Was bedeutet das für MAPAL?

Benezech: Um ihre ehrgeizigen Ziele zu erreichen, muss die Luftfahrtindustrie in neue Maschinen und Produktionslinien investieren. Das gilt auch für die Modernisierung vorhandener Fertigungseinrichtungen. Wir gehen davon aus, dass der Bedarf an Werkzeugen ansteigen wird, jedoch nicht proportional zur Flugzeugproduktion. Die Werkzeuge müssen aber technisch höher entwickelt sein. Damit entsteht zusätzliches Potenzial für MAPAL – nicht nur als Werkzeughersteller, sondern als integrierter Technologiepartner, der mit Prozessanalyse, Auslegung, Validierung und Serienüberführung messbar Produktivität und Qualität steigert.

Estrat: In der Vergangenheit hatten die Flugzeugbauer vor allem auf den Preis eines Werkzeugs geachtet, was teilweise zu enorm hohen Stückkosten führte. Mit dem Einsatz unserer modernen Werkzeugtechnologie haben wir diesen Preis um den Faktor zehn reduziert. Vor allem im Bereich der Montage ist die Industrie von Low Cost Werkzeugen abgerückt. Inzwischen stehen Produktivität und Qualität im Vordergrund. Das ist vor allem wichtig bei Applikationen, bei denen Stack-Materialien mit Verbünden aus CFK, Titan und Aluminium in einem Arbeitsgang bearbeitet werden. Derzeit könnten die großen Hersteller mehr Flugzeuge verkaufen als sie aktuell produzieren können. Sowohl in der Montage als auch bei der Teilefertigung besteht daher ein Bedarf an Werkzeugen, die höhere Produktivität ermöglichen und die zunehmende Industrialisierung der Montage- und Teilefertigungsprozesse technologisch mitgehen können. Die Bereitstellung der richtigen Lösungen für diese Voraussetzungen ist eine Kernkompetenz von MAPAL.

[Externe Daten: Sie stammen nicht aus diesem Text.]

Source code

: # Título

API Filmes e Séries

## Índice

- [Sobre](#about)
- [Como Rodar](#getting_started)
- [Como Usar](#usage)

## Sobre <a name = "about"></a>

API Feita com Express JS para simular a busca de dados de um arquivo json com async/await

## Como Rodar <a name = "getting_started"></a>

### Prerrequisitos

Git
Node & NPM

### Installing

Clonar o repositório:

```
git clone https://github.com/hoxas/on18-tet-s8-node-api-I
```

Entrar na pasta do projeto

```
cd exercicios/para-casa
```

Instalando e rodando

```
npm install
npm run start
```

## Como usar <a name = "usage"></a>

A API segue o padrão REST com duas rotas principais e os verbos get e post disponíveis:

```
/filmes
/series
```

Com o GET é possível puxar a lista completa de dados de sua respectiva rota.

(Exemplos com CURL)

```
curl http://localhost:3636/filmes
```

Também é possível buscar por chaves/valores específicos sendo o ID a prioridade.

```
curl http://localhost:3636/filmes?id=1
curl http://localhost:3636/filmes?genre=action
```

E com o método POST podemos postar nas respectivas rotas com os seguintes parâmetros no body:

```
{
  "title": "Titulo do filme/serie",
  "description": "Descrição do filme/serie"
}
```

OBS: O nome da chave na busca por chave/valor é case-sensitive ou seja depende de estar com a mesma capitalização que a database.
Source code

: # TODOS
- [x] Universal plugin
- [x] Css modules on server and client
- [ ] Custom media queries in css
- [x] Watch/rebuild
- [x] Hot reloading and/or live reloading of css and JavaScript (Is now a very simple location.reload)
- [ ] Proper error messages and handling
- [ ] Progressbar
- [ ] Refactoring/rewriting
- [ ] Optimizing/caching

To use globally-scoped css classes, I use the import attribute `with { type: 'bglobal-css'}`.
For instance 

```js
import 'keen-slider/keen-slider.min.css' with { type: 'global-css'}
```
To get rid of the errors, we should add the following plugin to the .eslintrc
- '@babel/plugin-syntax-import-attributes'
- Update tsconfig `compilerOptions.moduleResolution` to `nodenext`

Welcher der beiden Bereiche ist für MAPAL wichtiger: Final Assembly oder Part Machining?

Benezech: Für MAPAL sind die Montage und die Teilefertigung von gleich großer Bedeutung, auch wenn die Voraussetzungen unterschiedlich sind. In der Montage hat MAPAL in den vergangenen Jahren sehr viel Know-how aufgebaut und ist damit bei den großen Herstellern sehr erfolgreich, insbesondere in Frankreich. Die entwickelten technischen Lösungen und das Know-how transferieren wir daher über die Global Organisation for Assembly konsequent auf andere Märkte. In der Teilefertigung stützen wir uns unter anderem auf Erfahrungen aus Deutschland und Großbritannien. Im Fokus stehen prozessstabile, reproduzierbare Zerspanungslösungen für Titan, Aluminium und Composites – ausgelegt auf Industrialisierung und Serienstabilität.

Wie erfüllt MAPAL weltweit die Ansprüche der jeweiligen Kunden?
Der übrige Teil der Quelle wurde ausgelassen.